W sobotę Górnik Pszów podejmował na swoim boisku MKS Lędziny. Obie drużyny plasują się na samym końcu tabeli i dramatycznie, co nie zawsze idzie w parze z umiejętnościami, walczą o utrzymanie w czwartej lidze. Tym razem jednak pszowski Górnik przeszedł samego siebie. W sobotnim meczu padło aż sześć bramek, a pierwsza już w drugiej minucie spotkania. Garstka kibiców, która nie straciła jeszcze wiary w swoją drużynę, nie wierzyła własnym oczom. Bramki sypały się jedna za drugą, jak za najlepszych czasów Górnika. Takich wyników sympatycy piłki nożnej w Pszowie życzyliby sobie pewnie przez cały sezon! Autorem aż trzech bramek jest Rafał Pielorz, dwa razy piłkarzy lędzinian pokonał Dawid Widenka, a jednego gola strzelił Tomasz Piela. Do przerwy był wynik 0:4.

Jedna jaskółka wiosny jednak nie czyni. Jerzy Golla, trener Górnika Pszów, nie łudzi się, że to zwycięstwo w meczu ze spadkowiczem uratuje Górnika przed barażami. Teoretycznie jest to możliwe, ale nie jestem fantastą, twardo stąpam po ziemi – skwitował krótko sobotni wynik trener Golla. Dodał, że na sobotni sukces pszowian miał wpływ niski poziom gry przeciwników, którzy chyba już zupełnie odpuścili sobie walkę o utrzymanie.
W Górniku jeszcze nie stracili nadziei na utrzymanie tak ciężko wywalczonego awansu. Nie da się ukryć, że z tej dawnej drużyny, która przebojem weszła do czwartej ligi, nie zostało wiele. Nie wszyscy piłkarze sprostali wymogom gry w wyższej klasie rozgrywkowej. Nie pomogły zbytnio wzmocnienia zawodnikami ściągniętymi z innych klubów. Trener Golla realnie i bez złudzeń ocenia sytuację.

Każdy klub ma taką drużynę, na jaką go stać i jaką chce mieć. U nas niewielu jest zawodników, którzy mogą grać na poziomie czwartej ligi. Gdyby było ich więcej, byłoby nam zdecydowanie łatwiej. Prawda jest taka, że obecnie nie stać nas na wystawienie nawet dziesięciu piłkarzy do meczu ligowego. Trudno jednak wskazać jedną przyczynę takiego osłabienia. Myślę, że Górnik przez lata pracował na taką drużynę, jaką ma w tej chwili -uważa szkoleniowiec.
Pochodzi z Rybnika. Jest doświadczonym trenerem, prowadził wiele drużyn m.in. ROW Rybnik, Rymer Niedobczyce i Naprzód Rydułtowy. Mówi, że za obecną sytuację gotów jest ponieść odpowiedzialność. Skoro podjąłem się zadania prowadzenia zespołu Górnika, biorę na siebie winę za jego słabe wyniki - mówi trener. Nie traci jednak nadziei, że zespołowi uda się wyjść z potrzasku obronną ręką.

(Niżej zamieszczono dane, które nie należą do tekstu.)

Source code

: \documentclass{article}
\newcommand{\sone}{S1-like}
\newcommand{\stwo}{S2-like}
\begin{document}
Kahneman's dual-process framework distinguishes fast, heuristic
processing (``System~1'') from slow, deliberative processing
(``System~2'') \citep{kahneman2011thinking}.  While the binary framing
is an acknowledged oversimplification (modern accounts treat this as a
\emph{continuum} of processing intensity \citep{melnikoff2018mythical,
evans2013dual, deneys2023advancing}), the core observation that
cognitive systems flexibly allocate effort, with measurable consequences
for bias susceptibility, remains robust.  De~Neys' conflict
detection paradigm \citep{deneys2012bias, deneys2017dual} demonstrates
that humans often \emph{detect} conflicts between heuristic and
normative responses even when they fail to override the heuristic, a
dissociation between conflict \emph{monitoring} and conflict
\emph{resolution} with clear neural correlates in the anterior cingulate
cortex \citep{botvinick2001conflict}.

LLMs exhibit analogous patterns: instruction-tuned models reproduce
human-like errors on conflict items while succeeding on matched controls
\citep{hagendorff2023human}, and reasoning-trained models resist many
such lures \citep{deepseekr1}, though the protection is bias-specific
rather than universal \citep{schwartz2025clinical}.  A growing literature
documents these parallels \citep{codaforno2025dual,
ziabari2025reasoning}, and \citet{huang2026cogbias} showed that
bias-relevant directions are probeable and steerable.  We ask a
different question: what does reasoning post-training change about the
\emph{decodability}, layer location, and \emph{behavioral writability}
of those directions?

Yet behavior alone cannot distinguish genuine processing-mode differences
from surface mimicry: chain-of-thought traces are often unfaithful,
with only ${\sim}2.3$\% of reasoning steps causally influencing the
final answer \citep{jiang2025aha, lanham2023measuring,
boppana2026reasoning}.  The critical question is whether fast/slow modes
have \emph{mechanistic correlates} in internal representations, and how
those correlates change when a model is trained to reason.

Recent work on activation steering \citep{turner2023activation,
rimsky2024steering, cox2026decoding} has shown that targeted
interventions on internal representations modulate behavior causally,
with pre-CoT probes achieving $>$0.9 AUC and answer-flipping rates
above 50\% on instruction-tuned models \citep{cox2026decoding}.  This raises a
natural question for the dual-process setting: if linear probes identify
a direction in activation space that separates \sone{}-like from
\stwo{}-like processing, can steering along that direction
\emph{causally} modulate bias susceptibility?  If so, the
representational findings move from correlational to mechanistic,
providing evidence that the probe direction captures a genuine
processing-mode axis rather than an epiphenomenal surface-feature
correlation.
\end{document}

Kolejny mecz Górnik Pszów rozegra w najbliższą sobotę z silnym Energetykiem na stadionie w Rybniku. Warto wybrać się na to spotkanie, odbędzie się ono wieczorem, przy światłach. Sportowych emocji z pewnością nie zabraknie. Początek o godzinie 20.30. Decydujące starcie nastąpi 18 czerwca w meczu z Grunwaldem Ruda Śląska.